The output is the lines below from the one with "- [Conclusion](#conclusion)" through the one with "In this laboratory", both included, printed exactly and with no other line.

===== SUPPLIED RECORDS =====

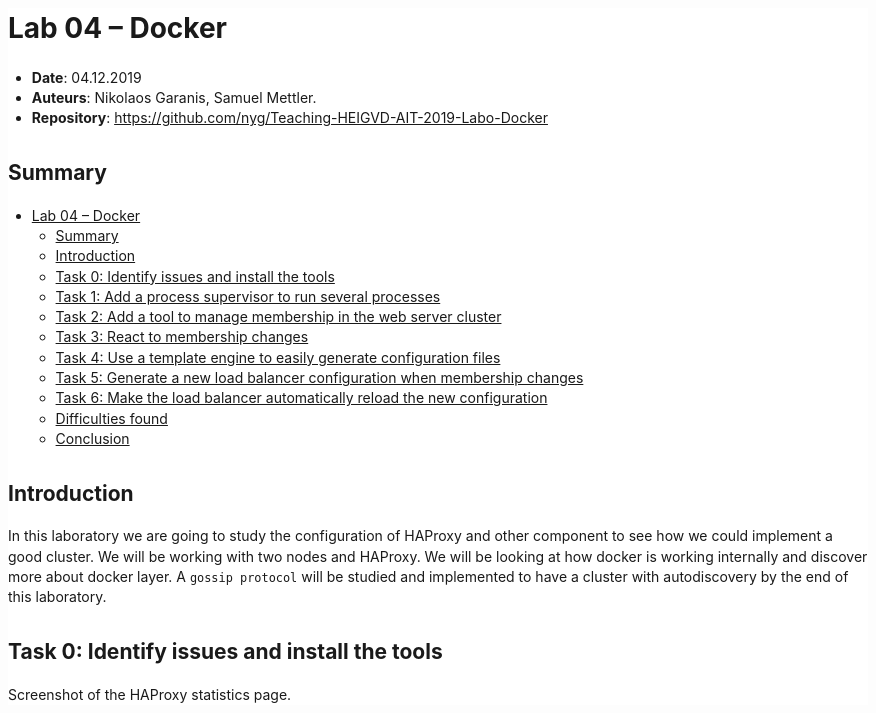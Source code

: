 # Lab 04 – Docker

* **Date**: 04.12.2019
* **Auteurs**: Nikolaos Garanis, Samuel Mettler.
* **Repository**: <https://github.com/nyg/Teaching-HEIGVD-AIT-2019-Labo-Docker>

## Summary

- [Lab 04 – Docker](#lab-04-%e2%80%93-docker)
  - [Summary](#summary)
  - [Introduction](#introduction)
  - [Task 0: Identify issues and install the tools](#task-0-identify-issues-and-install-the-tools)
  - [Task 1: Add a process supervisor to run several processes](#task-1-add-a-process-supervisor-to-run-several-processes)
  - [Task 2: Add a tool to manage membership in the web server cluster](#task-2-add-a-tool-to-manage-membership-in-the-web-server-cluster)
  - [Task 3: React to membership changes](#task-3-react-to-membership-changes)
  - [Task 4: Use a template engine to easily generate configuration files](#task-4-use-a-template-engine-to-easily-generate-configuration-files)
  - [Task 5: Generate a new load balancer configuration when membership changes](#task-5-generate-a-new-load-balancer-configuration-when-membership-changes)
  - [Task 6: Make the load balancer automatically reload the new configuration](#task-6-make-the-load-balancer-automatically-reload-the-new-configuration)
  - [Difficulties found](#difficulties-found)
  - [Conclusion](#conclusion)

## <a name="introduction"></a>Introduction

In this laboratory we are going to study the configuration of HAProxy and other component to see how we could implement a good cluster. We will be working with two nodes and HAProxy. We will be looking at how docker is working internally and discover more about docker layer. A `gossip protocol` will be studied and implemented to have a cluster with autodiscovery by the end of this laboratory.


## <a name="task-0"></a>Task 0: Identify issues and install the tools

Screenshot of the HAProxy statistics page.
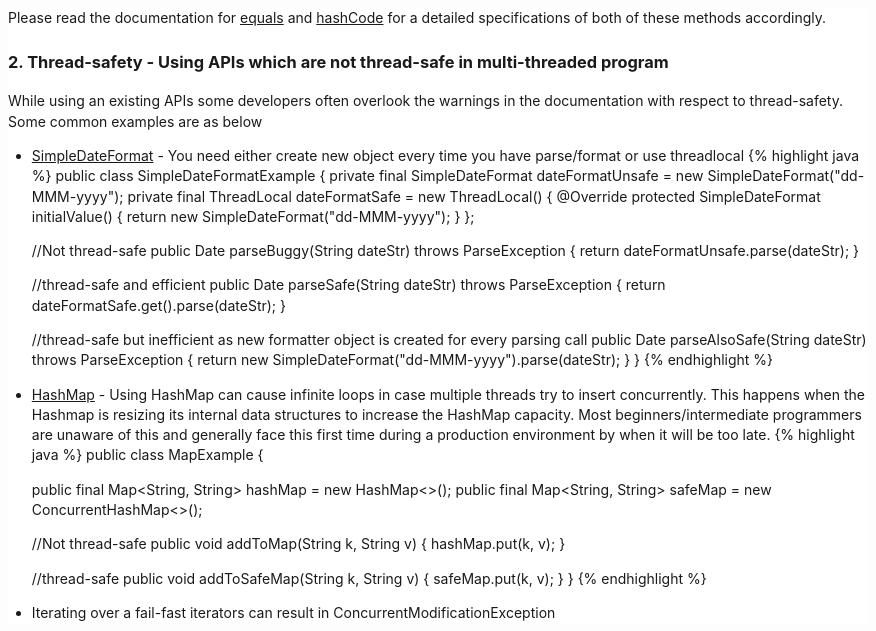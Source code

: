 Please read the documentation for [equals](https://docs.oracle.com/javase/8/docs/api/java/lang/Object.html#equals-java.lang.Object-) and [hashCode](https://docs.oracle.com/javase/8/docs/api/java/lang/Object.html#hashCode--) for a detailed specifications of both of these methods accordingly.

### 2. Thread-safety - Using APIs which are not thread-safe in multi-threaded program
While using an existing APIs some developers often overlook the warnings in the documentation with respect to thread-safety. Some common examples are as below

- [SimpleDateFormat](https://docs.oracle.com/javase/8/docs/api/java/text/SimpleDateFormat.html) - You need either create new object every time you have parse/format or use threadlocal
{% highlight java %}
public class SimpleDateFormatExample {
    private final SimpleDateFormat dateFormatUnsafe = new SimpleDateFormat("dd-MMM-yyyy");
    private final ThreadLocal<SimpleDateFormat> dateFormatSafe = new ThreadLocal<SimpleDateFormat>() {
        @Override
        protected SimpleDateFormat initialValue() {
            return new SimpleDateFormat("dd-MMM-yyyy");
        }
    };

    //Not thread-safe
    public Date parseBuggy(String dateStr) throws ParseException {
        return dateFormatUnsafe.parse(dateStr);
    }

    //thread-safe and efficient
    public Date parseSafe(String dateStr) throws ParseException {
        return dateFormatSafe.get().parse(dateStr);
    }

    //thread-safe but inefficient as new formatter object is created for every parsing call
    public Date parseAlsoSafe(String dateStr) throws ParseException {
        return new SimpleDateFormat("dd-MMM-yyyy").parse(dateStr);
    }
}
{% endhighlight %}
- [HashMap](https://docs.oracle.com/javase/8/docs/api/java/util/HashMap.html) - Using HashMap can cause infinite loops in case multiple threads try to insert concurrently. This happens when the Hashmap is resizing its internal data structures to increase the HashMap capacity. Most beginners/intermediate programmers are unaware of this and generally face this first time during a production environment by when it will be too late.
{% highlight java %}
public class MapExample {

    public final Map<String, String>  hashMap = new HashMap<>();
    public final Map<String, String> safeMap = new ConcurrentHashMap<>();

    //Not thread-safe
    public void addToMap(String k, String v) {
        hashMap.put(k, v);
    }

    //thread-safe
    public void addToSafeMap(String k, String v) {
        safeMap.put(k, v);
    }
}
{% endhighlight %}
- Iterating over a fail-fast iterators can result in ConcurrentModificationException
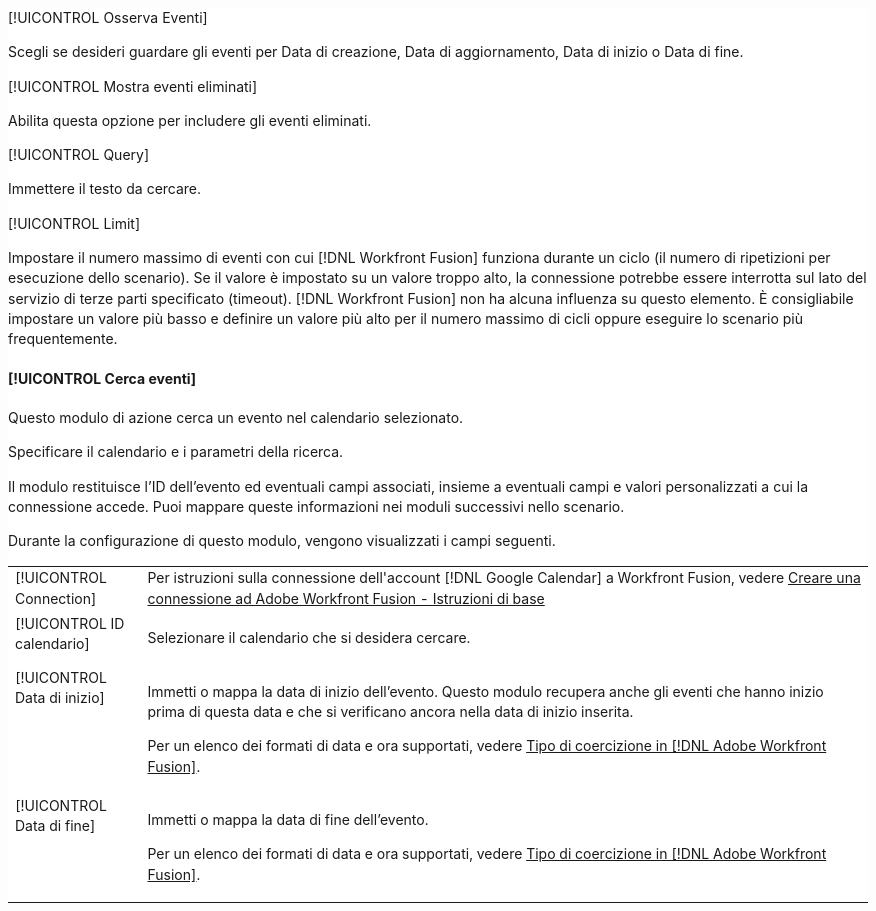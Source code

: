    <td>[!UICONTROL Osserva Eventi]</td> 
   <td> <p>Scegli se desideri guardare gli eventi per Data di creazione, Data di aggiornamento, Data di inizio o Data di fine.</p> </td> 
  </tr> 
  <tr> 
   <td>[!UICONTROL Mostra eventi eliminati]</td> 
   <td> <p>Abilita questa opzione per includere gli eventi eliminati.</p> </td> 
  </tr> 
  <tr> 
   <td>[!UICONTROL Query] </td> 
   <td> <p>Immettere il testo da cercare.</p> </td> 
  </tr> 
  <tr> 
   <td>[!UICONTROL Limit]</td> 
   <td> <p> Impostare il numero massimo di eventi con cui [!DNL Workfront Fusion] funziona durante un ciclo (il numero di ripetizioni per esecuzione dello scenario). Se il valore è impostato su un valore troppo alto, la connessione potrebbe essere interrotta sul lato del servizio di terze parti specificato (timeout). [!DNL Workfront Fusion] non ha alcuna influenza su questo elemento. È consigliabile impostare un valore più basso e definire un valore più alto per il numero massimo di cicli oppure eseguire lo scenario più frequentemente.</p> </td> 
  </tr> 
 </tbody> 
</table>

#### [!UICONTROL Cerca eventi]

Questo modulo di azione cerca un evento nel calendario selezionato.

Specificare il calendario e i parametri della ricerca.

Il modulo restituisce l’ID dell’evento ed eventuali campi associati, insieme a eventuali campi e valori personalizzati a cui la connessione accede. Puoi mappare queste informazioni nei moduli successivi nello scenario.

Durante la configurazione di questo modulo, vengono visualizzati i campi seguenti.

<table style="table-layout:auto"> 
 <col> 
 <col> 
 <tbody> 
  <tr> 
   <td>[!UICONTROL Connection] </td> 
   <td>Per istruzioni sulla connessione dell'account [!DNL Google Calendar] a Workfront Fusion, vedere <a href="../../workfront-fusion/connections/connect-to-fusion-general.md" class="MCXref xref" data-mc-variable-override="">Creare una connessione ad Adobe Workfront Fusion - Istruzioni di base</a></td> 
  </tr> 
  <tr> 
   <td>[!UICONTROL ID calendario]</td> 
   <td> <p>Selezionare il calendario che si desidera cercare.</p> </td> 
  </tr> 
  <tr> 
   <td>[!UICONTROL Data di inizio]</td> 
   <td> <p> Immetti o mappa la data di inizio dell’evento. Questo modulo recupera anche gli eventi che hanno inizio prima di questa data e che si verificano ancora nella data di inizio inserita. </p> <p>Per un elenco dei formati di data e ora supportati, vedere <a href="../../workfront-fusion/mapping/type-coercion.md" class="MCXref xref">Tipo di coercizione in [!DNL Adobe Workfront Fusion]</a>.</p> </td> 
  </tr> 
  <tr> 
   <td>[!UICONTROL Data di fine]</td> 
   <td> <p> Immetti o mappa la data di fine dell’evento. </p> <p> Per un elenco dei formati di data e ora supportati, vedere <a href="../../workfront-fusion/mapping/type-coercion.md" class="MCXref xref">Tipo di coercizione in [!DNL Adobe Workfront Fusion]</a>.</p> </td> 
  </tr> 
  <tr> 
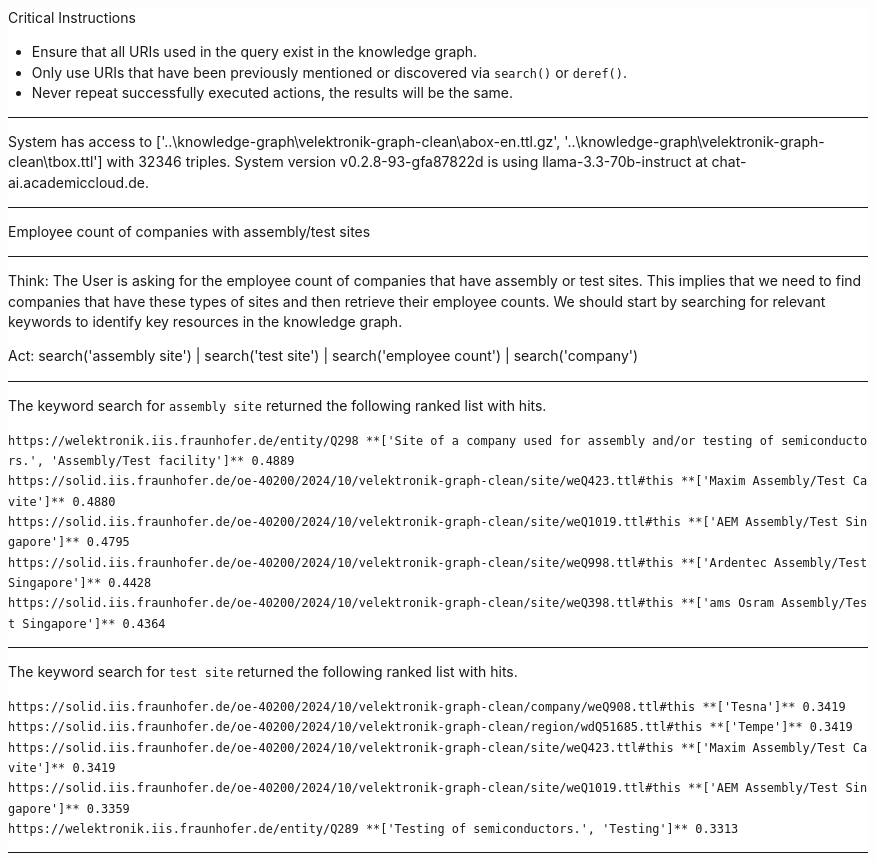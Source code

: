 Critical Instructions

* Ensure that all URIs used in the query exist in the knowledge graph.
* Only use URIs that have been previously mentioned or discovered via `search()` or `deref()`.
* Never repeat successfully executed actions, the results will be the same.

***

System has access to ['..\\knowledge-graph\\velektronik-graph-clean\\abox-en.ttl.gz', '..\\knowledge-graph\\velektronik-graph-clean\\tbox.ttl'] with 32346 triples. System version v0.2.8-93-gfa87822d is using llama-3.3-70b-instruct at chat-ai.academiccloud.de.

***

Employee count of companies with assembly/test sites

***

Think: The User is asking for the employee count of companies that have assembly or test sites. This implies that we need to find companies that have these types of sites and then retrieve their employee counts. We should start by searching for relevant keywords to identify key resources in the knowledge graph.

Act: search('assembly site') | search('test site') | search('employee count') | search('company')

***

The keyword search for `assembly site` returned the following ranked list with hits.

    https://welektronik.iis.fraunhofer.de/entity/Q298 **['Site of a company used for assembly and/or testing of semiconductors.', 'Assembly/Test facility']** 0.4889
    https://solid.iis.fraunhofer.de/oe-40200/2024/10/velektronik-graph-clean/site/weQ423.ttl#this **['Maxim Assembly/Test Cavite']** 0.4880
    https://solid.iis.fraunhofer.de/oe-40200/2024/10/velektronik-graph-clean/site/weQ1019.ttl#this **['AEM Assembly/Test Singapore']** 0.4795
    https://solid.iis.fraunhofer.de/oe-40200/2024/10/velektronik-graph-clean/site/weQ998.ttl#this **['Ardentec Assembly/Test Singapore']** 0.4428
    https://solid.iis.fraunhofer.de/oe-40200/2024/10/velektronik-graph-clean/site/weQ398.ttl#this **['ams Osram Assembly/Test Singapore']** 0.4364

***

The keyword search for `test site` returned the following ranked list with hits.

    https://solid.iis.fraunhofer.de/oe-40200/2024/10/velektronik-graph-clean/company/weQ908.ttl#this **['Tesna']** 0.3419
    https://solid.iis.fraunhofer.de/oe-40200/2024/10/velektronik-graph-clean/region/wdQ51685.ttl#this **['Tempe']** 0.3419
    https://solid.iis.fraunhofer.de/oe-40200/2024/10/velektronik-graph-clean/site/weQ423.ttl#this **['Maxim Assembly/Test Cavite']** 0.3419
    https://solid.iis.fraunhofer.de/oe-40200/2024/10/velektronik-graph-clean/site/weQ1019.ttl#this **['AEM Assembly/Test Singapore']** 0.3359
    https://welektronik.iis.fraunhofer.de/entity/Q289 **['Testing of semiconductors.', 'Testing']** 0.3313

***
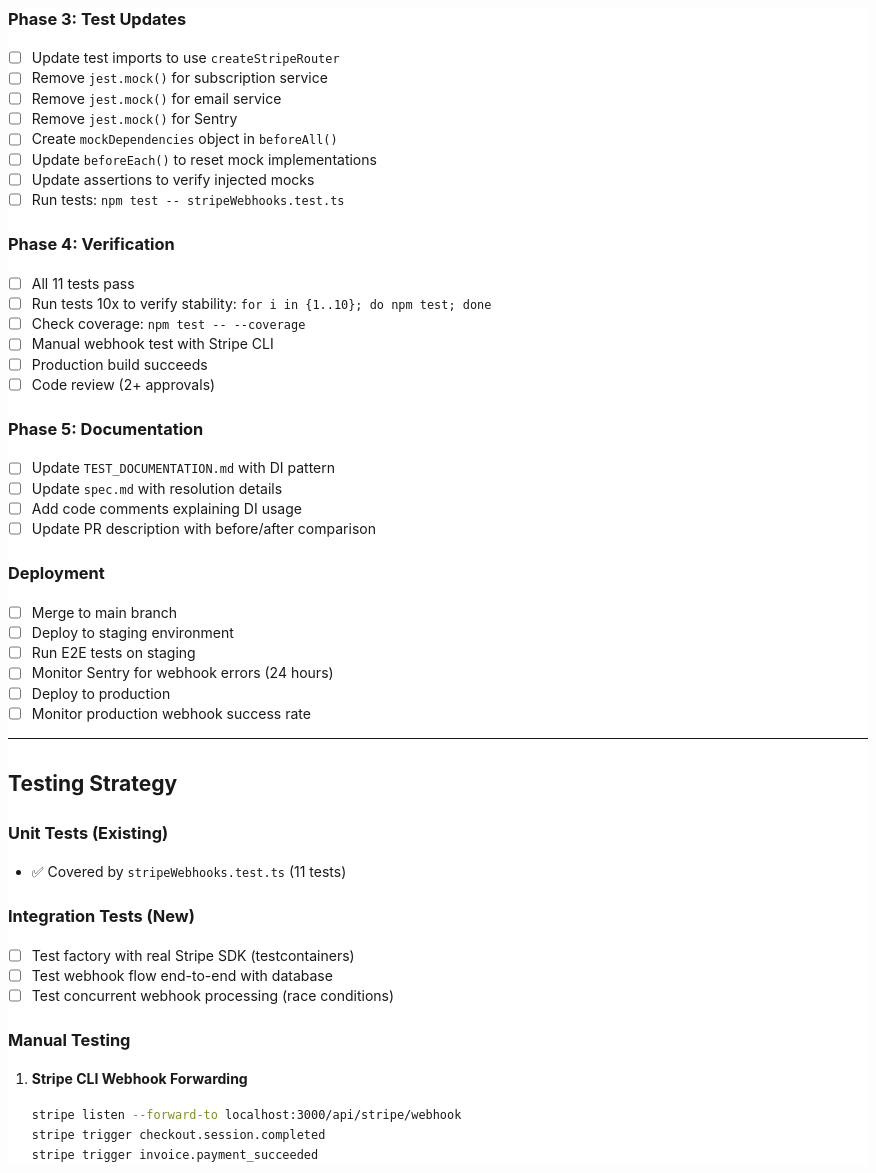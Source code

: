 ### Phase 3: Test Updates
- [ ] Update test imports to use `createStripeRouter`
- [ ] Remove `jest.mock()` for subscription service
- [ ] Remove `jest.mock()` for email service
- [ ] Remove `jest.mock()` for Sentry
- [ ] Create `mockDependencies` object in `beforeAll()`
- [ ] Update `beforeEach()` to reset mock implementations
- [ ] Update assertions to verify injected mocks
- [ ] Run tests: `npm test -- stripeWebhooks.test.ts`

### Phase 4: Verification
- [ ] All 11 tests pass
- [ ] Run tests 10x to verify stability: `for i in {1..10}; do npm test; done`
- [ ] Check coverage: `npm test -- --coverage`
- [ ] Manual webhook test with Stripe CLI
- [ ] Production build succeeds
- [ ] Code review (2+ approvals)

### Phase 5: Documentation
- [ ] Update `TEST_DOCUMENTATION.md` with DI pattern
- [ ] Update `spec.md` with resolution details
- [ ] Add code comments explaining DI usage
- [ ] Update PR description with before/after comparison

### Deployment
- [ ] Merge to main branch
- [ ] Deploy to staging environment
- [ ] Run E2E tests on staging
- [ ] Monitor Sentry for webhook errors (24 hours)
- [ ] Deploy to production
- [ ] Monitor production webhook success rate

---

## Testing Strategy

### Unit Tests (Existing)
- ✅ Covered by `stripeWebhooks.test.ts` (11 tests)

### Integration Tests (New)
- [ ] Test factory with real Stripe SDK (testcontainers)
- [ ] Test webhook flow end-to-end with database
- [ ] Test concurrent webhook processing (race conditions)

### Manual Testing
1. **Stripe CLI Webhook Forwarding**
   ```bash
   stripe listen --forward-to localhost:3000/api/stripe/webhook
   stripe trigger checkout.session.completed
   stripe trigger invoice.payment_succeeded
   ```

=====

WRITTEN REPLY:
  - [Conclusion](#conclusion)

## <a name="introduction"></a>Introduction

In this laboratory we are going to study the configuration of HAProxy and other component to see how we could implement a good cluster. We will be working with two nodes and HAProxy. We will be looking at how docker is working internally and discover more about docker layer. A `gossip protocol` will be studied and implemented to have a cluster with autodiscovery by the end of this laboratory.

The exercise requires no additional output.